I The atomic Coulomb potential extends to infinity?

[aaronll]

I'm studying nuclear physics in a text, but at one point that is said: "Both the Coulomb potential that binds the atom and the resulting electronic charge distribution extends to infinity" , I don't understand what is that "resulting electronic charge distribution extends to infinity" what they mean? ( maybe I misunderstand the phrase but i don't know)
thanks

 

[PeroK]

I'm studying nuclear physics in a text, but at one point that is said: "Both the Coulomb potential that binds the atom and the resulting electronic charge distribution extends to infinity" , I don't understand what is that "resulting electronic charge distribution extends to infinity" what they mean? ( maybe I misunderstand the phrase but i don't know)
thanks

I assume by "charge distribution" it means the wave-function for the electron. And, theoretically the spatial wave-function for the electron is non-zero everywhere. I.e. no matter how far the distance from the nucleus, there is still a non-zero probability of detecting the electron there.

In practical terms, of course, the electron probability distribution drops off to nearly zero very quickly - of the order of magnitude of a few times the Bohr radius.

 

[aaronll]

I assume by "charge distribution" it means the wave-function for the electron. And, theoretically the spatial wave-function for the electron is non-zero everywhere. I.e. no matter how far the distance from the nucleus, there is still a non-zero probability of detecting the electron there.

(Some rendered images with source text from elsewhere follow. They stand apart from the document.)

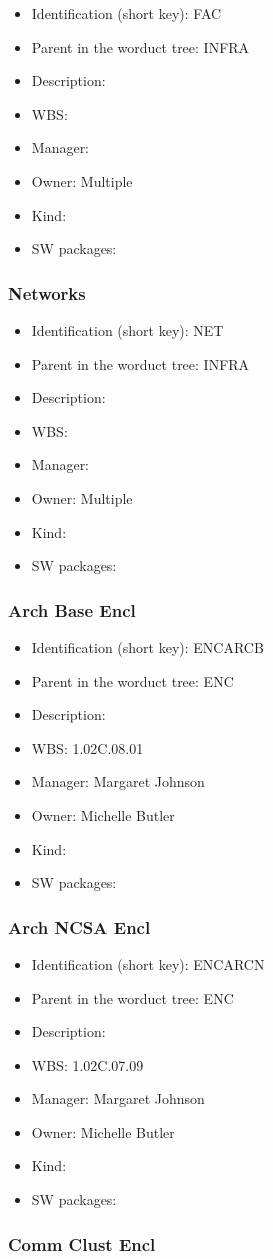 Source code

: \begin{itemize}\item Identification (short key): FAC
\item Parent in the worduct tree: INFRA
\item Description: 
\item WBS: 
\item Manager: 
\item Owner: Multiple
\item Kind:
\item SW packages: 
\end{itemize}\subsubsection{Networks}
\begin{itemize}\item Identification (short key): NET
\item Parent in the worduct tree: INFRA
\item Description: 
\item WBS: 
\item Manager: 
\item Owner: Multiple
\item Kind:
\item SW packages: 
\end{itemize}\subsubsection{Arch Base Encl}
\begin{itemize}\item Identification (short key): ENCARCB
\item Parent in the worduct tree: ENC
\item Description: 
\item WBS: 1.02C.08.01
\item Manager: Margaret Johnson
\item Owner: Michelle Butler
\item Kind:
\item SW packages: 
\end{itemize}\subsubsection{Arch NCSA Encl}
\begin{itemize}\item Identification (short key): ENCARCN
\item Parent in the worduct tree: ENC
\item Description: 
\item WBS: 1.02C.07.09
\item Manager: Margaret Johnson
\item Owner: Michelle Butler
\item Kind:
\item SW packages: 
\end{itemize}\subsubsection{Comm Clust Encl}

In practical terms, of course, the electron probability distribution drops off to nearly zero very quickly - of the order of magnitude of a few times the Bohr radius.

Thank you

 

[vanhees71]

Which text is this? I guess, I'll like to avoid its use ;-)).

 

[aaronll]

Which text is this? I guess, I'll like to avoid its use ;-)).

Is the "Introduction to Nuclear Physics" written by Kennet S. Krane, I believe is a good book

 

[vanhees71]

Yes, I like it too, but are there really such statements as that the long-ranged nature of the Coulomb potential of the nucleus in an atom were "resulting electronic charge distribution extends to infinity"? That doesn't make sense or at least hints at an pretty unusual interpretation of the (energy-eigen) wave functions of the electron(s) in atoms. It sounds something like Schrödinger's very first interpretation of his $\psi(t,\vec{x})$ before Born's probabilistic interpretation. Even then it's strange since as the hydrogen wave functions show, the bound states all fall exponentially for $r \rightarrow \infty$, and from that the typical atomic length scales are determined by the Born radius of about $0.5 \mathring{\text{A}}$.